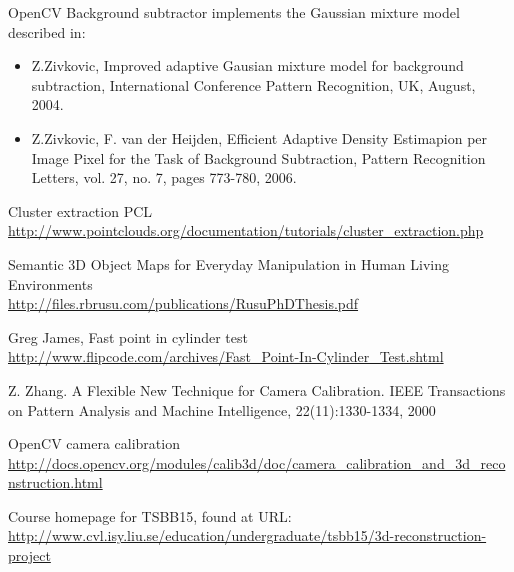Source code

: \documentclass[10pt,a4paper]{article}
\begin{document}



\pagebreak
\tableofcontents
\newpage












	



\begin{thebibliography}{9}

OpenCV Background subtractor implements the Gaussian mixture model described in:
\begin{itemize}
\item Z.Zivkovic, Improved adaptive Gausian mixture model for background subtraction, International Conference Pattern Recognition, UK, August, 2004.
\item Z.Zivkovic, F. van der Heijden, Efficient Adaptive Density Estimapion per Image Pixel for the Task of Background Subtraction, Pattern Recognition Letters, vol. 27, no. 7, pages 773-780, 2006. 
\end{itemize}

Cluster extraction PCL\\
\url{http://www.pointclouds.org/documentation/tutorials/cluster_extraction.php}

Semantic 3D Object Maps for Everyday Manipulation in Human Living Environments\\
\url{http://files.rbrusu.com/publications/RusuPhDThesis.pdf}

Greg James, Fast point in cylinder test\\
\url{http://www.flipcode.com/archives/Fast_Point-In-Cylinder_Test.shtml}

Z. Zhang. A Flexible New Technique for Camera Calibration. IEEE Transactions on Pattern Analysis and Machine Intelligence, 22(11):1330-1334, 2000

OpenCV camera calibration\\
\url{http://docs.opencv.org/modules/calib3d/doc/camera_calibration_and_3d_reconstruction.html}

Course homepage for TSBB15, found at URL:
\url{http://www.cvl.isy.liu.se/education/undergraduate/tsbb15/3d-reconstruction-project}

\end{thebibliography}

\end{document}
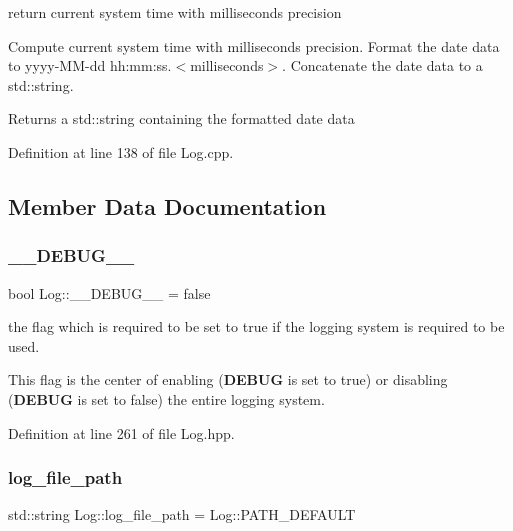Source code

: return current system time with milliseconds precision 

Compute current system time with milliseconds precision. Format the date data to yyyy-\/\+M\+M-\/dd hh\+:mm\+:ss.$<$milliseconds$>$. Concatenate the date data to a std\+::string.

\begin{DoxyReturn}{Returns}
a std\+::string containing the formatted date data 
\end{DoxyReturn}


Definition at line 138 of file Log.\+cpp.



\subsection{Member Data Documentation}
\mbox{\label{class_log_a28d7b6a93a3775f300fe1cfdc228fef9}} 
\subsubsection{\texorpdfstring{\_\_DEBUG\_\_}{\_\_DEBUG\_\_}}
{\footnotesize\ttfamily bool Log\+::\+\_\+\+\_\+\+D\+E\+B\+U\+G\+\_\+\+\_\+ = false\hspace{0.3cm}{\ttfamily [static]}}



the flag which is required to be set to true if the logging system is required to be used. 

This flag is the center of enabling ({\bfseries{D\+E\+B\+UG}} is set to true) or disabling ({\bfseries{D\+E\+B\+UG}} is set to false) the entire logging system. 

Definition at line 261 of file Log.\+hpp.

\mbox{\label{class_log_a3f04a3b97491099c700f3807b013216f}} 
\subsubsection{\texorpdfstring{log\_file\_path}{log\_file\_path}}
{\footnotesize\ttfamily std\+::string Log\+::log\+\_\+file\+\_\+path = Log\+::\+P\+A\+T\+H\+\_\+\+D\+E\+F\+A\+U\+LT\hspace{0.3cm}{\ttfamily [static]}}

•••••

Every word of the data should be reproduced exactly; please omit any pictures.

Source code

: \documentclass[10pt,a4paper]{article}
\begin{document}



\pagebreak
\tableofcontents
\newpage












	



\begin{thebibliography}{9}

OpenCV Background subtractor implements the Gaussian mixture model described in:
\begin{itemize}
\item Z.Zivkovic, Improved adaptive Gausian mixture model for background subtraction, International Conference Pattern Recognition, UK, August, 2004.
\item Z.Zivkovic, F. van der Heijden, Efficient Adaptive Density Estimapion per Image Pixel for the Task of Background Subtraction, Pattern Recognition Letters, vol. 27, no. 7, pages 773-780, 2006. 
\end{itemize}

Cluster extraction PCL\\
\url{http://www.pointclouds.org/documentation/tutorials/cluster_extraction.php}

Semantic 3D Object Maps for Everyday Manipulation in Human Living Environments\\
\url{http://files.rbrusu.com/publications/RusuPhDThesis.pdf}

Greg James, Fast point in cylinder test\\
\url{http://www.flipcode.com/archives/Fast_Point-In-Cylinder_Test.shtml}

Z. Zhang. A Flexible New Technique for Camera Calibration. IEEE Transactions on Pattern Analysis and Machine Intelligence, 22(11):1330-1334, 2000

OpenCV camera calibration\\
\url{http://docs.opencv.org/modules/calib3d/doc/camera_calibration_and_3d_reconstruction.html}

Course homepage for TSBB15, found at URL:
\url{http://www.cvl.isy.liu.se/education/undergraduate/tsbb15/3d-reconstruction-project}

\end{thebibliography}

\end{document}
Source code

: return current system time with milliseconds precision 

Compute current system time with milliseconds precision. Format the date data to yyyy-\/\+M\+M-\/dd hh\+:mm\+:ss.$<$milliseconds$>$. Concatenate the date data to a std\+::string.

\begin{DoxyReturn}{Returns}
a std\+::string containing the formatted date data 
\end{DoxyReturn}


Definition at line 138 of file Log.\+cpp.



\subsection{Member Data Documentation}
\mbox{\label{class_log_a28d7b6a93a3775f300fe1cfdc228fef9}} 
\subsubsection{\texorpdfstring{\_\_DEBUG\_\_}{\_\_DEBUG\_\_}}
{\footnotesize\ttfamily bool Log\+::\+\_\+\+\_\+\+D\+E\+B\+U\+G\+\_\+\+\_\+ = false\hspace{0.3cm}{\ttfamily [static]}}



the flag which is required to be set to true if the logging system is required to be used. 

This flag is the center of enabling ({\bfseries{D\+E\+B\+UG}} is set to true) or disabling ({\bfseries{D\+E\+B\+UG}} is set to false) the entire logging system. 

Definition at line 261 of file Log.\+hpp.

\mbox{\label{class_log_a3f04a3b97491099c700f3807b013216f}} 
\subsubsection{\texorpdfstring{log\_file\_path}{log\_file\_path}}
{\footnotesize\ttfamily std\+::string Log\+::log\+\_\+file\+\_\+path = Log\+::\+P\+A\+T\+H\+\_\+\+D\+E\+F\+A\+U\+LT\hspace{0.3cm}{\ttfamily [static]}}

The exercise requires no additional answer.